La nuit n'est pas des plus tranquilles, à cause de l'évitage fantaisiste des bateaux (l'évitage c'est le terme qui désigne les déplacements d'un bateau autour de son ancre quand il est au mouillage). Les bateaux sont tellement serrés que certains se frôlent ou se touchent quand ils réagissent diversement aux courants et risées qui parcourent la petite baie. Certains se retrouvent cul à la plage, dans les vagues, il vaut mieux réagir avant de se retrouver vautré dans le sable! Heureusement tout cela nous sera épargné (nous sommes des gens raisonnables et prudents), mais troublera quand même notre sommeil. Au matin, le temps est gris et froid, on se croirait presque en hiver, il doit faire moins de 25 degrés! La baie a perdu de son charme, nous partons rejoindre d'autres bateaux dans la baie voisine de Saline Bay. Avec tous ces mouillages, notre guindeau (l'appareil qui sert à descendre et remonter l'ancre et la chaîne) montre des signes de faiblesse et se bloque. Je le démonte pour la deuxième fois depuis Sainte-Lucie. Un petit nettoyage des charbons et il semble vouloir repartir. Affaire à suivre ... Comme d'habitude les enfants retrouvent leur bande de copains sur la plage. Je reste au bateau pour gratter les coques, c'est décourageant de voir à quelle vitesse ça pousse et ça repousse toute cette flore et cette faune, il faudrait gratter tous les jours!

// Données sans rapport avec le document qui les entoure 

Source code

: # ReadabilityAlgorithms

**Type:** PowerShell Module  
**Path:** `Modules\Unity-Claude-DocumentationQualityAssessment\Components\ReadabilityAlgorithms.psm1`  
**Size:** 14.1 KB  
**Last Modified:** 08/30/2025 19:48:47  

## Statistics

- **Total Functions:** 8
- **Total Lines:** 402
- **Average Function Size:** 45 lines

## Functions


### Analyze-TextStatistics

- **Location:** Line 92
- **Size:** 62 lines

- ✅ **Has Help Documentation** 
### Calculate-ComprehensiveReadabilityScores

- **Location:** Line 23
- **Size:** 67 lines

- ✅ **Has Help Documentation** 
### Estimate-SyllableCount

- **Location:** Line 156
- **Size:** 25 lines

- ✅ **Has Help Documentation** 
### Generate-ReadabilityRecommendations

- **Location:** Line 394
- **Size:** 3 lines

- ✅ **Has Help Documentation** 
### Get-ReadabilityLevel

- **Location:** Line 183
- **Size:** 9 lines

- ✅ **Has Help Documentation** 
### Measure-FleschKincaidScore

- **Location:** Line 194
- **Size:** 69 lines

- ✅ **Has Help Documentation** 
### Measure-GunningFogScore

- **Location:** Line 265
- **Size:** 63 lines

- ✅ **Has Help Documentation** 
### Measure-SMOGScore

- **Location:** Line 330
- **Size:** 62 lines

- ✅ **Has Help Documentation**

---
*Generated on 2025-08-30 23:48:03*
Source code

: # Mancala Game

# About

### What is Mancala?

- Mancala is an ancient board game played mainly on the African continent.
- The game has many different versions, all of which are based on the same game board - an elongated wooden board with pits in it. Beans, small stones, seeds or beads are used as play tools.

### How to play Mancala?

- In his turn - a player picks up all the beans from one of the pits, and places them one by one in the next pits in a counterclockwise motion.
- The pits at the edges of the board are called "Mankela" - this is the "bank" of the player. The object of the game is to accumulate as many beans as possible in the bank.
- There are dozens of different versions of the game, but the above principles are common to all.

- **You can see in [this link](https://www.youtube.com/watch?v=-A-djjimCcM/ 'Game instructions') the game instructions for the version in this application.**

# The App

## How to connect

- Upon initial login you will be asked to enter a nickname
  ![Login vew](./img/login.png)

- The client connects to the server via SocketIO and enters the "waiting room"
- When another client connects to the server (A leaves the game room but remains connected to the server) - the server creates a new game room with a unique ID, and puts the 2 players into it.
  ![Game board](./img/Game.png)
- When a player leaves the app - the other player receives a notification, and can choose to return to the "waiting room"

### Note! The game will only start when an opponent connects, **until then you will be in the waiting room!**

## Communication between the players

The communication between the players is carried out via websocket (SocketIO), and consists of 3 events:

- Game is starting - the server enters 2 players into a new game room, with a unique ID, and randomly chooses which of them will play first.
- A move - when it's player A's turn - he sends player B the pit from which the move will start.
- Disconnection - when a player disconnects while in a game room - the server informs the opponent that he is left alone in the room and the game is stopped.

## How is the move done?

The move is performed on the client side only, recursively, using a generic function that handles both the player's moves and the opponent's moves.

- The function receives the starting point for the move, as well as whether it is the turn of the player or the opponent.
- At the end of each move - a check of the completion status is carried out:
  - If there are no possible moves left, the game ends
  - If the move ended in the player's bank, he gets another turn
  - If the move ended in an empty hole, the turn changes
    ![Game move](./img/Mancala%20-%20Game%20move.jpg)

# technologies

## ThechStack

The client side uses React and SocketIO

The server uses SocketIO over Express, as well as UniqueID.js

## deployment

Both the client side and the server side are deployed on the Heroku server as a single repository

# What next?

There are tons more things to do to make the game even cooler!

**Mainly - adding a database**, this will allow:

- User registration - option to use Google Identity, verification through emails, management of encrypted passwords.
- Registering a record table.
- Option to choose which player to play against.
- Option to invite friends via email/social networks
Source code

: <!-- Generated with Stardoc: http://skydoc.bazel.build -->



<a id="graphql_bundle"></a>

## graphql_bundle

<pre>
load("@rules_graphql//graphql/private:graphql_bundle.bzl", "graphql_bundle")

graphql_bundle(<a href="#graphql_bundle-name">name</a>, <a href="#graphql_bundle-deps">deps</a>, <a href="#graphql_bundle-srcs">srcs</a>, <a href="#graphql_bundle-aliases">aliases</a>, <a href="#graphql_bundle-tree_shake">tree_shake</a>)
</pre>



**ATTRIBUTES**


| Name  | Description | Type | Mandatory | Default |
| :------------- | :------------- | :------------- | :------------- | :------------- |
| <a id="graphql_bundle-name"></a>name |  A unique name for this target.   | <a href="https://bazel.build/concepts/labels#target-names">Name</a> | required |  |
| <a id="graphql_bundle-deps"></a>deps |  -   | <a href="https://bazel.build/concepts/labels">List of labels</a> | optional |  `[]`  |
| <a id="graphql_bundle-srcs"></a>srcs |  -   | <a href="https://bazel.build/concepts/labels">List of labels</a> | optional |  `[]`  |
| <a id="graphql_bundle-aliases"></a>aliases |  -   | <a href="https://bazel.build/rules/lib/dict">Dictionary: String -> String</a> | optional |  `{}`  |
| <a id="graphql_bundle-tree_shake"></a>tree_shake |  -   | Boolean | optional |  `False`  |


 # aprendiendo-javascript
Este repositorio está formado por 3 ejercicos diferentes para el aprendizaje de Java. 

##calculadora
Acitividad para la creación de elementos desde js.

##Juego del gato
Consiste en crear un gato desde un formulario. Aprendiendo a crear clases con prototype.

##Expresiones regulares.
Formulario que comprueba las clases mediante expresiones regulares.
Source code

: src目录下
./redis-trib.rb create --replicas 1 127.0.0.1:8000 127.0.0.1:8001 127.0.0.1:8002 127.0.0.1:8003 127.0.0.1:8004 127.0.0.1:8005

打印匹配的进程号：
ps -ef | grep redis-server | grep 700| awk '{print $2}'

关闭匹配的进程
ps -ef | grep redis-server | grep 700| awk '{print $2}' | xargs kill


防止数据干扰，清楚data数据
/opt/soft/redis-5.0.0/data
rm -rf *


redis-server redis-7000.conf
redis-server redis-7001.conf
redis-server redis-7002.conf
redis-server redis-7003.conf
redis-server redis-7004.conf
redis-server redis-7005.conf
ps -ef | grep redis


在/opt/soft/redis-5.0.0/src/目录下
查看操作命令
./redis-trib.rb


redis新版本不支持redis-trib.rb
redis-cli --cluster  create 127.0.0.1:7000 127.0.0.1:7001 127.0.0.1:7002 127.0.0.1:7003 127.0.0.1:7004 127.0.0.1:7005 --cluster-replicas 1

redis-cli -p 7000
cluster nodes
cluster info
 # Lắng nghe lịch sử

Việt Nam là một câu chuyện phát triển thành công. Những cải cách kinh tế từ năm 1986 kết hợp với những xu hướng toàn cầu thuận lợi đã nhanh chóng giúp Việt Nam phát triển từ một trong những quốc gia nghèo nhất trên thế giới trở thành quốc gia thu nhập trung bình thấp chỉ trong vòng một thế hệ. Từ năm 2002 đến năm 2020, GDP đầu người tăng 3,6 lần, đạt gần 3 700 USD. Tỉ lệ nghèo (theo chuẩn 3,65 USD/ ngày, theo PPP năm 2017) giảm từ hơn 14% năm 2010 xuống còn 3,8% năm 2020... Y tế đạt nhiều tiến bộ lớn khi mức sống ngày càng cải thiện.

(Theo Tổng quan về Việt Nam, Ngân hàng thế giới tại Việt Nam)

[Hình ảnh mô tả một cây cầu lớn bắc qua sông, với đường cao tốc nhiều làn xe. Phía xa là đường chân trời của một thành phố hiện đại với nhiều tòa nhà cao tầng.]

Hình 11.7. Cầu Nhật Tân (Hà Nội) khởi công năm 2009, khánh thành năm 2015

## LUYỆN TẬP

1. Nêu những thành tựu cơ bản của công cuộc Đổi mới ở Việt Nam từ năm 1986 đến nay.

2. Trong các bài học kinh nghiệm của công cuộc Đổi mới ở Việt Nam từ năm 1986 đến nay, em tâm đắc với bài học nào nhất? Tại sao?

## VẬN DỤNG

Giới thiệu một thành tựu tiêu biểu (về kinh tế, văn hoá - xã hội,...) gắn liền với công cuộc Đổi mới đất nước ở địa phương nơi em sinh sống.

Nous avons réservé un restaurant pour le soir, "Chez Robert". Ça sonne bien franchouillard, mais quand on voit le dit Robert, surnommé Bob, on comprend vite qu'on est chez les rastas et non pas au routier du coin. Nous sommes au moins 25 adultes et autant d'enfants. Nous mangeons, buvons, et dansons, dans une joyeuse ambiance, avec les locaux. Ici on côtoie facilement les habitants, et on peut discuter sans ressentir le moindre intéressement de leur part, comme c'est trop souvent le cas quand on arrive comme des touristes. Nous avons eu une très bonne impression des gens de Mayreau. Ce soir-là, même les enfants se sont couchés très tard.

Le lendemain, c'est le 30 janvier, cette date marque pour nous la mi-parcours après 6 mois de voyage. Déjà! Impossible de ne pas penser qu'on va maintenant compter à rebours... jusqu'à l'arrivée. Ces premiers mois ont été riches, intenses, et vécus pleinement. Il y a eu beaucoup de bonheur, beaucoup de difficultés aussi, et la vie quotidienne n'est pas toujours facile (on ne raconte que le meilleur ...). Mais tout le monde est heureux de cette nouvelle vie, et le retour à la vie d'avant ne se fera pas sans mal. Enfin, profitons des 6 mois qui nous restent. A commencer ce matin par CNED, courses, bricolage, il ne manque que la lessive pour compléter le tableau! Pascale monte au village avec Yannick, elles reviendront bredouille, le petit cargo qui avitaille l'île n'est pas encore passé cette semaine.
L'après-midi, nous allons avec quelques amis à la chasse sous-marine pour tenter de manger frais. Dans un trou sous un rocher, j'aperçois deux yeux et le corps de ce qui me semble être un mérou. Erreur! je viens de tirer un diodon. Il se gonfle instantanément en une grosse boule couverte de longues épines, c'est sa technique de défense. Non seulement j'ai honte (seuls les japonais mangent ce genre de truc), mais en plus je ne sais plus comment faire pour le relâcher. Au bout d'un quart d'heure, j'arrive à dégager ma flèche en mettant une palme sur la tête du poisson qui se laisse faire. Il n'est que légèrement blessé et repart en se dégonflant. Je suis bredouille. Consolation, nous avons quand même vu un requin dormeur, assoupi sous un rocher. Il nous faudra finalement deux séances de chasse pour amasser de quoi faire un barbecue le lendemain sur Kadavu.
Le 1er février, nous mettons le cap sur Bequia, qui bouclera notre circuit dans les Grenadines. Zed et Kadavu, les deux autres Outremer 45, régatent avec Glazik, un rapide monocoque de 46 pieds. Sur Imagine, on prend un ris, histoire de ne pas brutaliser le matériel. Nous restons deux jours dans Admiralty Bay, le temps de profiter une dernière fois de sa belle plage et du charmant village de Port-Elisabeth.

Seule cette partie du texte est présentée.